▶ [TASK GOAL]: The data beneath this task is to be duplicated exactly, in its entirety.

▶ [DATA TO USE]:
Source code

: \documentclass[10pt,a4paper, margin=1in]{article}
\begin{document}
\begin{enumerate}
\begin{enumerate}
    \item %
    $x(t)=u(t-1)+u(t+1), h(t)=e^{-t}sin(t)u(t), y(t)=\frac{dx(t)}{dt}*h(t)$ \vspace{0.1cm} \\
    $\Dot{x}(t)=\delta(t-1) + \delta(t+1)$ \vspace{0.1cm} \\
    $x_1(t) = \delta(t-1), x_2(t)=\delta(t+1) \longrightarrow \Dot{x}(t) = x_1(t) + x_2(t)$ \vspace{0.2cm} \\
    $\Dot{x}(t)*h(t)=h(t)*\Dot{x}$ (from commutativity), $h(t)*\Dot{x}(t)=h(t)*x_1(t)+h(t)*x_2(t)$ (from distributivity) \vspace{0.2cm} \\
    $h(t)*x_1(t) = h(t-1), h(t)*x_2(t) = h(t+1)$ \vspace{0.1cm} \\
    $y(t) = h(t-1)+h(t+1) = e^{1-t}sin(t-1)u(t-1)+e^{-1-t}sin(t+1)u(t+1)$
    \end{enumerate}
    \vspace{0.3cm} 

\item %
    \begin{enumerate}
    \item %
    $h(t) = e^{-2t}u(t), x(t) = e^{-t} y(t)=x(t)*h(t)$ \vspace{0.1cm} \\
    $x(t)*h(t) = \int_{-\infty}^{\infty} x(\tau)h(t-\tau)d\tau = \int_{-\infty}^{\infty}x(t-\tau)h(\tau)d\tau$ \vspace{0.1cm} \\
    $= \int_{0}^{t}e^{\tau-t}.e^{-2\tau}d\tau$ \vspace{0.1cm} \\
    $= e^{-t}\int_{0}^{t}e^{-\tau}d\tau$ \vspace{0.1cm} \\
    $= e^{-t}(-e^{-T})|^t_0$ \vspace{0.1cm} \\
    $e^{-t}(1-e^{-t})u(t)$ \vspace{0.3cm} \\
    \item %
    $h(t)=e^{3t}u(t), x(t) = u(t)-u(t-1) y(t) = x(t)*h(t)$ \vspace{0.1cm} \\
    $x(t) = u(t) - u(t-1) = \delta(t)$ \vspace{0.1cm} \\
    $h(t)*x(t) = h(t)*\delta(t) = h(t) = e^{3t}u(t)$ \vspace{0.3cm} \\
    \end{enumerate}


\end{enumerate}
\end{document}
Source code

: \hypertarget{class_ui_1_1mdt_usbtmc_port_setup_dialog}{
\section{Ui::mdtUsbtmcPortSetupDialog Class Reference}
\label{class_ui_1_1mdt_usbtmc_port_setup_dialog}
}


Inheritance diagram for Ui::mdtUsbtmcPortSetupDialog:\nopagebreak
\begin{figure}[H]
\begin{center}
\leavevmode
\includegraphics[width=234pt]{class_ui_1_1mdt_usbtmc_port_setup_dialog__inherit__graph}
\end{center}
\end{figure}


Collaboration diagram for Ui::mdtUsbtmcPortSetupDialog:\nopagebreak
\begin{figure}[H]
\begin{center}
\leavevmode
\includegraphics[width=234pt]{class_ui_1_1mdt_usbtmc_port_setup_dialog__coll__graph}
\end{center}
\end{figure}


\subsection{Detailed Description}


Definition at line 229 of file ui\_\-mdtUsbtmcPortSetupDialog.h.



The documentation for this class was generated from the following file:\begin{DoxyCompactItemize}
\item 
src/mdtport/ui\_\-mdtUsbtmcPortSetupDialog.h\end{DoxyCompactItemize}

▶ [TASK RESULT]:
Source code

: \documentclass[10pt,a4paper, margin=1in]{article}
\begin{document}
\begin{enumerate}
\begin{enumerate}
    \item %
    $x(t)=u(t-1)+u(t+1), h(t)=e^{-t}sin(t)u(t), y(t)=\frac{dx(t)}{dt}*h(t)$ \vspace{0.1cm} \\
    $\Dot{x}(t)=\delta(t-1) + \delta(t+1)$ \vspace{0.1cm} \\
    $x_1(t) = \delta(t-1), x_2(t)=\delta(t+1) \longrightarrow \Dot{x}(t) = x_1(t) + x_2(t)$ \vspace{0.2cm} \\
    $\Dot{x}(t)*h(t)=h(t)*\Dot{x}$ (from commutativity), $h(t)*\Dot{x}(t)=h(t)*x_1(t)+h(t)*x_2(t)$ (from distributivity) \vspace{0.2cm} \\
    $h(t)*x_1(t) = h(t-1), h(t)*x_2(t) = h(t+1)$ \vspace{0.1cm} \\
    $y(t) = h(t-1)+h(t+1) = e^{1-t}sin(t-1)u(t-1)+e^{-1-t}sin(t+1)u(t+1)$
    \end{enumerate}
    \vspace{0.3cm} 

\item %
    \begin{enumerate}
    \item %
    $h(t) = e^{-2t}u(t), x(t) = e^{-t} y(t)=x(t)*h(t)$ \vspace{0.1cm} \\
    $x(t)*h(t) = \int_{-\infty}^{\infty} x(\tau)h(t-\tau)d\tau = \int_{-\infty}^{\infty}x(t-\tau)h(\tau)d\tau$ \vspace{0.1cm} \\
    $= \int_{0}^{t}e^{\tau-t}.e^{-2\tau}d\tau$ \vspace{0.1cm} \\
    $= e^{-t}\int_{0}^{t}e^{-\tau}d\tau$ \vspace{0.1cm} \\
    $= e^{-t}(-e^{-T})|^t_0$ \vspace{0.1cm} \\
    $e^{-t}(1-e^{-t})u(t)$ \vspace{0.3cm} \\
    \item %
    $h(t)=e^{3t}u(t), x(t) = u(t)-u(t-1) y(t) = x(t)*h(t)$ \vspace{0.1cm} \\
    $x(t) = u(t) - u(t-1) = \delta(t)$ \vspace{0.1cm} \\
    $h(t)*x(t) = h(t)*\delta(t) = h(t) = e^{3t}u(t)$ \vspace{0.3cm} \\
    \end{enumerate}


\end{enumerate}
\end{document}
Source code

: \hypertarget{class_ui_1_1mdt_usbtmc_port_setup_dialog}{
\section{Ui::mdtUsbtmcPortSetupDialog Class Reference}
\label{class_ui_1_1mdt_usbtmc_port_setup_dialog}
}


Inheritance diagram for Ui::mdtUsbtmcPortSetupDialog:\nopagebreak
\begin{figure}[H]
\begin{center}
\leavevmode
\includegraphics[width=234pt]{class_ui_1_1mdt_usbtmc_port_setup_dialog__inherit__graph}
\end{center}
\end{figure}


Collaboration diagram for Ui::mdtUsbtmcPortSetupDialog:\nopagebreak
\begin{figure}[H]
\begin{center}
\leavevmode
\includegraphics[width=234pt]{class_ui_1_1mdt_usbtmc_port_setup_dialog__coll__graph}
\end{center}
\end{figure}


\subsection{Detailed Description}


Definition at line 229 of file ui\_\-mdtUsbtmcPortSetupDialog.h.



The documentation for this class was generated from the following file:\begin{DoxyCompactItemize}
\item 
src/mdtport/ui\_\-mdtUsbtmcPortSetupDialog.h\end{DoxyCompactItemize}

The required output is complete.